Una de las artimañas más habituales y perversas de muchos gobernantes es culpar a los ciudadanos de todos los males para los que no tienen una explicación, una solución o se ven incompetentes para resolverlos con éxito. O, directamente, porque les mandan sus amos.
Tienen un ejemplo claro en la actualidad. Resulta que la inflación desbocada que sufrimos, debida sobre todo a un alza descontrolada de los precios de la alimentación, la energía y los combustibles, de obligado uso y ajenos a la voluntad del consumidor, es culpa de quienes la soportan y el Banco Central Europeo (BCE) sube los tipos de interés para castigarlos. El resultado es conocido: empresas energéticas y bancos con balances positivos indecentes gracias a gobiernos cómplices (sus criados). Por el otro lado, compañías y ciudadanos con costes inasumibles. Muchas de las primeras irán a la quiebra y la mayoría de los segundos serán más pobres y se abonarán a la economía de subsistencia.

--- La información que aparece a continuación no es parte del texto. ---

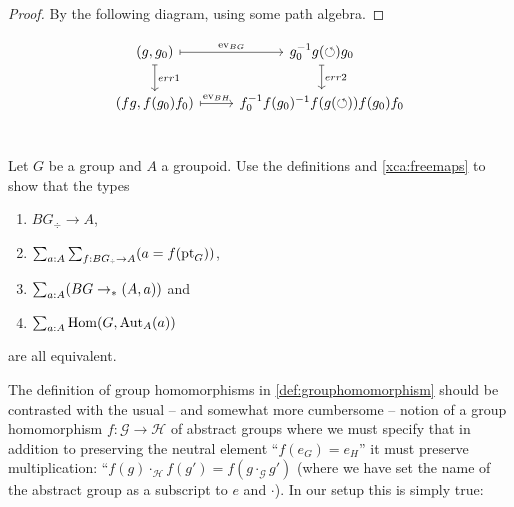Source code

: \begin{proof}
By the following diagram, using some path algebra.
\end{proof}

\[
\begin{tikzcd} 
(g,g_0) \arrow[r, mapsto, "\ev_{BG}"] \arrow[d, mapsto, "err1"] & %
g_0^{-1} g(\Sloop) g_0 \arrow[d, mapsto, "err2"]\\ %
(fg,f(g_0)f_0) \arrow[r, mapsto, "\ev_{BH}"] & f_0^{-1} f(g_0)^{-1} f(g(\Sloop)) f(g_0) f_0 \\
\end{tikzcd}
\]


\begin{xca}\label{xca:BGtotype}
  Let $G$ be a group and $A$ a groupoid.  Use the definitions and
  \cref{xca:freemaps} to show that the types
  \begin{enumerate}
  \item $BG_\div\to A$, 
  \item $\sum_{a:A}\sum_{f:BG_\div \to A}(a=f(\pt_G))$, 
  \item $\sum_{a:A}(BG\to_\ast(A,a))$ and 
  \item $\sum_{a:A}\mathrm{Hom}(G,\mathrm{Aut}_A(a))$
  \end{enumerate}
 are all equivalent.
\end{xca}

The definition of group homomorphisms in \cref{def:grouphomomorphism} should be contrasted with the usual -- and somewhat more cumbersome -- notion of a group homomorphism $f\colon \mathcal G\to \mathcal H$ of abstract groups where we must specify that in addition to preserving the neutral element ``$f(e_G)=e_H$'' it must preserve multiplication: ``$f(g)\cdot_{\mathcal H} f(g')=f(g\cdot_{\mathcal G} g')$ (where we have set the name of the abstract group as a subscript to $e$ and $\cdot$).  In our setup this is simply true:

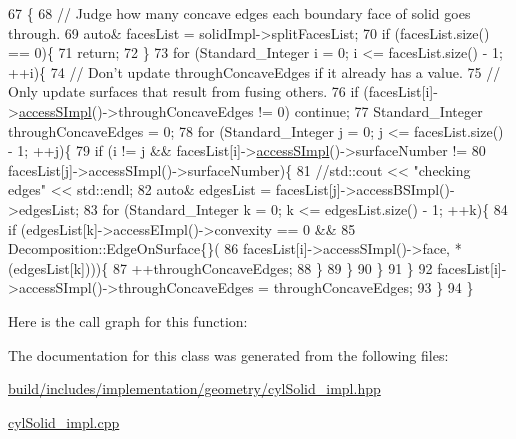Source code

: \begin{DoxyCode}
67                                                                        \{
68     \textcolor{comment}{// Judge how many concave edges each boundary face of solid goes through.}
69     \textcolor{keyword}{auto}& facesList = solidImpl->splitFacesList;
70     \textcolor{keywordflow}{if} (facesList.size() == 0)\{
71         \textcolor{keywordflow}{return};
72     \}
73     \textcolor{keywordflow}{for} (Standard\_Integer i = 0; i <= facesList.size() - 1; ++i)\{
74         \textcolor{comment}{// Don't update throughConcaveEdges if it already has a value.}
75         \textcolor{comment}{// Only update surfaces that result from fusing others.}
76         \textcolor{keywordflow}{if} (facesList[i]->\hyperlink{classMcCAD_1_1Geometry_1_1Solid_a41304db7cdf4762342ea833b15764180}{accessSImpl}()->throughConcaveEdges != 0) \textcolor{keywordflow}{continue};
77         Standard\_Integer throughConcaveEdges = 0;
78         \textcolor{keywordflow}{for} (Standard\_Integer j = 0; j <= facesList.size() - 1; ++j)\{
79             \textcolor{keywordflow}{if} (i != j && facesList[i]->\hyperlink{classMcCAD_1_1Geometry_1_1Solid_a41304db7cdf4762342ea833b15764180}{accessSImpl}()->surfaceNumber !=
80                     facesList[j]->accessSImpl()->surfaceNumber)\{
81                 \textcolor{comment}{//std::cout << "checking edges" << std::endl;}
82                 \textcolor{keyword}{auto}& edgesList = facesList[j]->accessBSImpl()->edgesList;
83                 \textcolor{keywordflow}{for} (Standard\_Integer k = 0; k <= edgesList.size() - 1; ++k)\{
84                     \textcolor{keywordflow}{if} (edgesList[k]->accessEImpl()->convexity == 0 &&
85                             Decomposition::EdgeOnSurface\{\}(
86                                 facesList[i]->accessSImpl()->face, *(edgesList[k])))\{
87                         ++throughConcaveEdges;
88                     \}
89                 \}
90             \}
91         \}
92         facesList[i]->accessSImpl()->throughConcaveEdges = throughConcaveEdges;
93     \}
94 \}
\end{DoxyCode}
Here is the call graph for this function\+:


The documentation for this class was generated from the following files\+:\begin{DoxyCompactItemize}
\item 
\hyperlink{build_2includes_2implementation_2geometry_2cylSolid__impl_8hpp}{build/includes/implementation/geometry/cyl\+Solid\+\_\+impl.\+hpp}\item 
\hyperlink{cylSolid__impl_8cpp}{cyl\+Solid\+\_\+impl.\+cpp}\end{DoxyCompactItemize}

Les pongo dos ejemplos, una pequeña empresa que de la noche a la mañana se ve obligada a satisfacer, solo de intereses, 1.500 euros mensuales más, 18.000 al año. O una jubilada a la que le han subido su hipoteca 250 euros al mes y tiene que vender el piso porque su pensión no da para la nueva cuota ¿Todo ello repercute en algo a la sociedad? No, simplemente genera beneficios nunca vistos a cuatro oligarcas.
Pero es que los ciudadanos sí somos culpables. Por dejación, por pasotismo. Porque hemos comprado el discurso neoliberal capitalista, ese que aboga por el escaso control del mercado. Un mar perfecto para pescar sin cuotas ni reglas.